### ACTIVITY
The required output is all lines below that contain the word "begin".

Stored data
____________
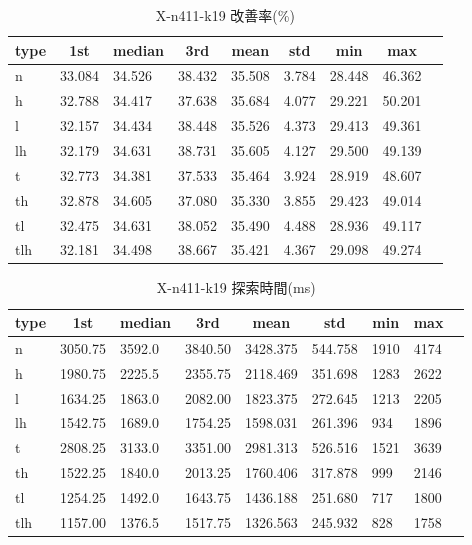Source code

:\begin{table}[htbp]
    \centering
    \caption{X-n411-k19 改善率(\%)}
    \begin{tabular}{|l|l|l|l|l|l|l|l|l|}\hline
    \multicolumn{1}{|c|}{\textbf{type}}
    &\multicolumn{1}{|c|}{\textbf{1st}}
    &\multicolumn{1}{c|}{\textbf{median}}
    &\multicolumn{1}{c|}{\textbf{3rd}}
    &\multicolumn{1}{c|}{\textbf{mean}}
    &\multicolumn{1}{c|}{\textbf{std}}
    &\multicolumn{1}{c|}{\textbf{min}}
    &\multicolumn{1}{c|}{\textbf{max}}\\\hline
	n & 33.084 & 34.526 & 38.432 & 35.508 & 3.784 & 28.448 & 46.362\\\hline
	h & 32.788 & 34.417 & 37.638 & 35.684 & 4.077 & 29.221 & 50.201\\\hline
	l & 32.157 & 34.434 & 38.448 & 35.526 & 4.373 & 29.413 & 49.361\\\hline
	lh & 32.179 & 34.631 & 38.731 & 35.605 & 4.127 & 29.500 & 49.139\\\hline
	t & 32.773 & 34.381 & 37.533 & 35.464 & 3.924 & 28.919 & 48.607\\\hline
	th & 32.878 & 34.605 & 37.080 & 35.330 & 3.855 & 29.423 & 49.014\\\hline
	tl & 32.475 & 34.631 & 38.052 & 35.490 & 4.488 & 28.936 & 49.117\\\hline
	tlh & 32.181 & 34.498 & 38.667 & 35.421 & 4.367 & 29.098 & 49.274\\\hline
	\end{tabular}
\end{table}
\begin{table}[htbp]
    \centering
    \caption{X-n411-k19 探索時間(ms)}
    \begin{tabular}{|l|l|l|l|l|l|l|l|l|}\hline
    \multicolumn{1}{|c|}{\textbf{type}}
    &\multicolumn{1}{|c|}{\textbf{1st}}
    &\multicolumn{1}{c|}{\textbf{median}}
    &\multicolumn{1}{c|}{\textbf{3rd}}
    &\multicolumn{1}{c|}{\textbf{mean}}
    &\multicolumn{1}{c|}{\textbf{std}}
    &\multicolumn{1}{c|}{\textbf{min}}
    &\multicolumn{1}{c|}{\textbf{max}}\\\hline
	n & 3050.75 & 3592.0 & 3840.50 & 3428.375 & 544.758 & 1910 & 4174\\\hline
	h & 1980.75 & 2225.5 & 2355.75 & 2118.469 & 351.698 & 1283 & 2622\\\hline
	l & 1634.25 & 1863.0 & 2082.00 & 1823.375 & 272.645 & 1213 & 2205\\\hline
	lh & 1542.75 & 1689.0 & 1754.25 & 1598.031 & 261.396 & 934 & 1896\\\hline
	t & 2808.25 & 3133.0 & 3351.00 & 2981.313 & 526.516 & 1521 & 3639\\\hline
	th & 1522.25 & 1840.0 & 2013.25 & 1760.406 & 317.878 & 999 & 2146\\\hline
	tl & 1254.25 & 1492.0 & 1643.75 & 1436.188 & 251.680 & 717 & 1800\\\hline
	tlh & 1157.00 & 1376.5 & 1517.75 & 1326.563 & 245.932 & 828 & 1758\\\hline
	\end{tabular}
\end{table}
____________
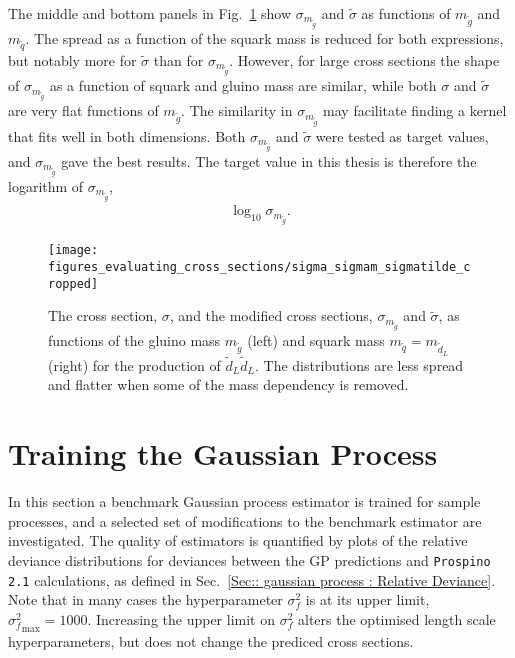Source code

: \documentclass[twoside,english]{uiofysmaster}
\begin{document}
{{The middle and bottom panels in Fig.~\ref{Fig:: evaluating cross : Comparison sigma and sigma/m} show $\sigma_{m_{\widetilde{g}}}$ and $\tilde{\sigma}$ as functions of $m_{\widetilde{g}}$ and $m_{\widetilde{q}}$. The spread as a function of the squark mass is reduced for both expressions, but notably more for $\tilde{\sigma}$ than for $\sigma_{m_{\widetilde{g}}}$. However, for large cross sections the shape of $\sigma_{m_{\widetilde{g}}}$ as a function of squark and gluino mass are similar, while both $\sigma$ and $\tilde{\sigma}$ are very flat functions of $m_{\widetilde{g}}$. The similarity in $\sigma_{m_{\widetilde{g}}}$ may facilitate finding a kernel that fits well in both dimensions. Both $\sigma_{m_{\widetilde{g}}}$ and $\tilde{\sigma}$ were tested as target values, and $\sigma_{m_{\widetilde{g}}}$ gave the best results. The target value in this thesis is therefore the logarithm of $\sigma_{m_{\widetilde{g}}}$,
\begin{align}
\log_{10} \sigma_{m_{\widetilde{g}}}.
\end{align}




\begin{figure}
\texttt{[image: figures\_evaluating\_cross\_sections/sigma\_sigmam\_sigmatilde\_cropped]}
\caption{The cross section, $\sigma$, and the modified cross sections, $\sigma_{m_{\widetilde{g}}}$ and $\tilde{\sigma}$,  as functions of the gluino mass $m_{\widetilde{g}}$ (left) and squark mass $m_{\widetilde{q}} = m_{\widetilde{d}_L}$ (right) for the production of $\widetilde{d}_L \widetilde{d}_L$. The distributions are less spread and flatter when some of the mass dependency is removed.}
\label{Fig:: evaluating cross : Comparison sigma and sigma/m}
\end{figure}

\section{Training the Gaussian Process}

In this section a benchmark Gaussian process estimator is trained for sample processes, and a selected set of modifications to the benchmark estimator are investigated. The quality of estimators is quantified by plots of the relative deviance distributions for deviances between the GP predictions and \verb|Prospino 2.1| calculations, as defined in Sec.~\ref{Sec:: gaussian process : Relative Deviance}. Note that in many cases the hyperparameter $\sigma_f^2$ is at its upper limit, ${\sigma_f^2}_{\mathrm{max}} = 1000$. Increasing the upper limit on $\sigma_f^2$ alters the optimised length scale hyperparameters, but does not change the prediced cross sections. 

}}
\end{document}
____________
### EXPECTED OUTPUT
:\begin{table}[htbp]
    \begin{tabular}{|l|l|l|l|l|l|l|l|l|}\hline
\begin{table}[htbp]
    \begin{tabular}{|l|l|l|l|l|l|l|l|l|}\hline
\begin{document}
\begin{align}
\begin{figure}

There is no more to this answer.